In the material below, identify each line bearing the word "alignment". Reproduce those lines.

The data below:

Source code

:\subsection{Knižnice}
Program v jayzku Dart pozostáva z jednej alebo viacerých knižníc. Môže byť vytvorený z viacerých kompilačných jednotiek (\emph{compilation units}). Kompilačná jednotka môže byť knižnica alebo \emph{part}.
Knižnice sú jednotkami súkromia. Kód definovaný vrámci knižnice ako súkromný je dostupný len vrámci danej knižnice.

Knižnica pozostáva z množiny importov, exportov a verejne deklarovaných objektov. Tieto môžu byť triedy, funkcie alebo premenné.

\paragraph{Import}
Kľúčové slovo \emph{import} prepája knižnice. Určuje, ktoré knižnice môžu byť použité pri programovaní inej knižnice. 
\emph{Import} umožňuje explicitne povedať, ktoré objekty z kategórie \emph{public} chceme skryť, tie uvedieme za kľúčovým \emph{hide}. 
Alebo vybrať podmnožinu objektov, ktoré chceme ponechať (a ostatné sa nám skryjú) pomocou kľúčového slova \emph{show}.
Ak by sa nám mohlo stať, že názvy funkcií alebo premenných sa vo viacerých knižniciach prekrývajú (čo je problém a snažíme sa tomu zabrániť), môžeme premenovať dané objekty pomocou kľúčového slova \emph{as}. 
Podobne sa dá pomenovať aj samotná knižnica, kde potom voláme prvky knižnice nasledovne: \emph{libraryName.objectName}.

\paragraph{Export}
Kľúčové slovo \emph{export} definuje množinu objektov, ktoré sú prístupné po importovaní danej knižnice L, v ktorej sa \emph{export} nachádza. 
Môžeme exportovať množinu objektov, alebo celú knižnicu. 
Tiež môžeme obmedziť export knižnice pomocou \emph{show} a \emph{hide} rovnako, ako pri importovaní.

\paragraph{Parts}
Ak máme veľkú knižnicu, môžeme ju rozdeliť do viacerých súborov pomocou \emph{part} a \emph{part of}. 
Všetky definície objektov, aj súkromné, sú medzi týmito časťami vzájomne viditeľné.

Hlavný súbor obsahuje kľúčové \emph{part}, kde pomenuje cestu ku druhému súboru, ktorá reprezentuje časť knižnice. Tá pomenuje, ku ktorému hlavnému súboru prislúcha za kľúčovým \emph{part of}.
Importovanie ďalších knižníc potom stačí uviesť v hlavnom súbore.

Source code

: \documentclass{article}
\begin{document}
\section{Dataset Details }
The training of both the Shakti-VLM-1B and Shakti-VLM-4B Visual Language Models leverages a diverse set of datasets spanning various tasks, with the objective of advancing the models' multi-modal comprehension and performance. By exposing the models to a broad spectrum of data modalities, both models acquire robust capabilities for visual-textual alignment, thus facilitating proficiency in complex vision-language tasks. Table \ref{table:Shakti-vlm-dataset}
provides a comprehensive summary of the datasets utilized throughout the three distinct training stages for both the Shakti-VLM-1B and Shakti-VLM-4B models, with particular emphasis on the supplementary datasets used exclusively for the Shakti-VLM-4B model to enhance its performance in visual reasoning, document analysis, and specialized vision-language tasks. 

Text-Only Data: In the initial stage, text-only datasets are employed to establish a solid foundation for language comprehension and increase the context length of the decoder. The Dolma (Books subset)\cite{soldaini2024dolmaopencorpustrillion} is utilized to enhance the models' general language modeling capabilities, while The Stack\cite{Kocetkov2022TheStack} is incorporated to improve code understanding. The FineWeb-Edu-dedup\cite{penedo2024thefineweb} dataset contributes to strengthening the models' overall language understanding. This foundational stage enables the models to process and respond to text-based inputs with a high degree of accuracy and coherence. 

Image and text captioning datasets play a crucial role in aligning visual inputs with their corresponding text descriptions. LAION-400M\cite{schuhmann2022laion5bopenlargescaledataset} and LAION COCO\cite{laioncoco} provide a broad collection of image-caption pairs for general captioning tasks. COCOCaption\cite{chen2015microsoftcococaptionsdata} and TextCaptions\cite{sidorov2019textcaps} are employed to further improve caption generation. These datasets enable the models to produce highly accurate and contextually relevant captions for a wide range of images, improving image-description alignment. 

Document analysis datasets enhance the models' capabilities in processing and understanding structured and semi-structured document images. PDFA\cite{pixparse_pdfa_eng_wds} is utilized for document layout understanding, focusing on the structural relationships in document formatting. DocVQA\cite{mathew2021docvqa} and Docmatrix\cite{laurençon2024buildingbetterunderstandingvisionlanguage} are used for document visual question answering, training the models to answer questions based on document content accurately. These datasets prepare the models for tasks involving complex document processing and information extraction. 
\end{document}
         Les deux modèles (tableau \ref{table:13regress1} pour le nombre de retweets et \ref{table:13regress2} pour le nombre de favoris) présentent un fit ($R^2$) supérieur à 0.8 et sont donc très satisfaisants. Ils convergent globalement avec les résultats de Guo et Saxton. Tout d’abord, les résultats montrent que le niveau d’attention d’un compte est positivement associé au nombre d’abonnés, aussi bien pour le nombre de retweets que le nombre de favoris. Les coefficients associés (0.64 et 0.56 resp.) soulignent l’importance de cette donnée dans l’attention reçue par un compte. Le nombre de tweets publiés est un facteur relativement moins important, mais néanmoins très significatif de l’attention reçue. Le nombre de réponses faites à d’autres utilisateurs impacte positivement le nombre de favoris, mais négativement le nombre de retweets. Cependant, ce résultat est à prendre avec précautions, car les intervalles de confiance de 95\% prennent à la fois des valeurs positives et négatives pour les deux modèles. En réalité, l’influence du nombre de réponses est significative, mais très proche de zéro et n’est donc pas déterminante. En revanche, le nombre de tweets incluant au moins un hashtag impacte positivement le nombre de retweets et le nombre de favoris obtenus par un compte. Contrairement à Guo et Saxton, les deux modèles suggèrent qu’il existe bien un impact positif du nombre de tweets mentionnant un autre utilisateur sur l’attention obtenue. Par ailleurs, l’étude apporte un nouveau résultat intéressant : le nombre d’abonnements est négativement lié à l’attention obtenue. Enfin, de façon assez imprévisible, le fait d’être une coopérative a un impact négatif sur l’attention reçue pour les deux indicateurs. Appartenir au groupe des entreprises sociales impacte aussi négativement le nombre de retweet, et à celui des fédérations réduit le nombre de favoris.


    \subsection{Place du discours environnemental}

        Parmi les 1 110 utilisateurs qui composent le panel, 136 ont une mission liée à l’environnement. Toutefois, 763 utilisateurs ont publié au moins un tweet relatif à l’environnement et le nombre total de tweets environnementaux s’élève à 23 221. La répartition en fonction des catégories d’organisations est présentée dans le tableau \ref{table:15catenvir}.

End of The data.

- [Reply]:
The training of both the Shakti-VLM-1B and Shakti-VLM-4B Visual Language Models leverages a diverse set of datasets spanning various tasks, with the objective of advancing the models' multi-modal comprehension and performance. By exposing the models to a broad spectrum of data modalities, both models acquire robust capabilities for visual-textual alignment, thus facilitating proficiency in complex vision-language tasks. Table \ref{table:Shakti-vlm-dataset}
Image and text captioning datasets play a crucial role in aligning visual inputs with their corresponding text descriptions. LAION-400M\cite{schuhmann2022laion5bopenlargescaledataset} and LAION COCO\cite{laioncoco} provide a broad collection of image-caption pairs for general captioning tasks. COCOCaption\cite{chen2015microsoftcococaptionsdata} and TextCaptions\cite{sidorov2019textcaps} are employed to further improve caption generation. These datasets enable the models to produce highly accurate and contextually relevant captions for a wide range of images, improving image-description alignment. 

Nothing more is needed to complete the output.